Motivados por le hecho de que el 94% de las familias estadounidenses tiene computador con internet en su hogar. Y que los niños y jóvenes pasan en promedio siete horas diarias conectados a éste o a dispositivos móviles, se han realizado estudios para medir sus efectos reales en la visión. Se concluyó que sí fomenta y agudiza la aparición de Miopía.

Un estudio del National Eye Institute publicado por la revista Archives of Ophtalmology, indica que entre los estadounidenses, la miopía aumentó del 25% al 41% en los últimos 30 años. Significa un aumento del 66%. Las conclusiones de este estudio detallan que en los mayores de 12 años con nivel educacional más alto, la prevalencia de este vicio de refracción es de un 59,8 por ciento.

Los especialistas recomiendan poner límites al hábito de los niños de estar frente a una pantalla. Esta actividad obliga al menor a esforzar la visión mucho más que cualquier otra, lo que aumenta el riesgo de sufrir el Síndrome Visual Informático.
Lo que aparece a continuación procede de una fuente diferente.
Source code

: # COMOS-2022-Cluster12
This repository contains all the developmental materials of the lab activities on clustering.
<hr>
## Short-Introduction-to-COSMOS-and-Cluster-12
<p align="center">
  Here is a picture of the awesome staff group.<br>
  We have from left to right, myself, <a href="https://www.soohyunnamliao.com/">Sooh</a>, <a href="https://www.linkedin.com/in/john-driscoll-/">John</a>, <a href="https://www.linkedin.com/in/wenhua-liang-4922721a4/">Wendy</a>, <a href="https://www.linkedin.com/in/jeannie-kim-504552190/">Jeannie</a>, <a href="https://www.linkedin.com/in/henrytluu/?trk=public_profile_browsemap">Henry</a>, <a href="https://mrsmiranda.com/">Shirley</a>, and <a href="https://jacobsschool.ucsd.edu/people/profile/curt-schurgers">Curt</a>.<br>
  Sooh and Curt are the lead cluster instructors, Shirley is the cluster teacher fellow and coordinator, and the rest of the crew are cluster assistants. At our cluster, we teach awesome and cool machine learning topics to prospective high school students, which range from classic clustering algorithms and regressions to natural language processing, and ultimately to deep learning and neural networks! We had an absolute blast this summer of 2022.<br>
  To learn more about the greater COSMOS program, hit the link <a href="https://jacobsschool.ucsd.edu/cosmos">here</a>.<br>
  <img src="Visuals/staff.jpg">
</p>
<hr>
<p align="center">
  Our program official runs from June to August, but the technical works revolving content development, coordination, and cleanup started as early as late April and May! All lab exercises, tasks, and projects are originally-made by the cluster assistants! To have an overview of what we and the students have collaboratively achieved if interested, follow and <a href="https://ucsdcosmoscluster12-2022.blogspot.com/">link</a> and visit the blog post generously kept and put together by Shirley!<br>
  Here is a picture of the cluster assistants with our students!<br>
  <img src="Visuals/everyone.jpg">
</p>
La American Optometric Association (AOA) sugiere a los padres tener en cuenta los siguientes puntos:

  • Los niños no son conscientes de la cantidad de tiempo que pasan frente a un computador. Esto puede generar problemas de enfoque y cansancio ocular.
  • Los niños son muy adaptables. Ellos asumen que lo que ven y como lo ven es lo normal, incluso si su visión no es buena. Por eso conviene limitar sus horarios y realizar exámenes oftalmológicos con regularidad.
  • Considerando que los niños tiene una contextura más pequeña que un adulto, hay que procurar colocar el computador de tal forma que el menor este en una postura cómoda frente a la pantalla. Lo ideal es que el borde superior esté alineado con la mirada. Que el centro de la pantalla esté en un ángulo de unos 15 grados.

Además la AOAentrega las siguientes recomendaciones:

  • Revisiones periódicas con el oftalmólogo.
  • Regla 20-20. Significa descansar 20 segundos cada 20 minutos, cuando se está frente a una pantalla.
  • Comprobar la ergonomía del lugar de trabajo. Además de considerar el tamaño de su cuerpo frente a la ubicación del computador, se sugiere que la distancia mínima entre los ojos de un niño y el monitor sea de entre 50 y 60 cms.
  • Evitar que usen el computador con la luz apagada.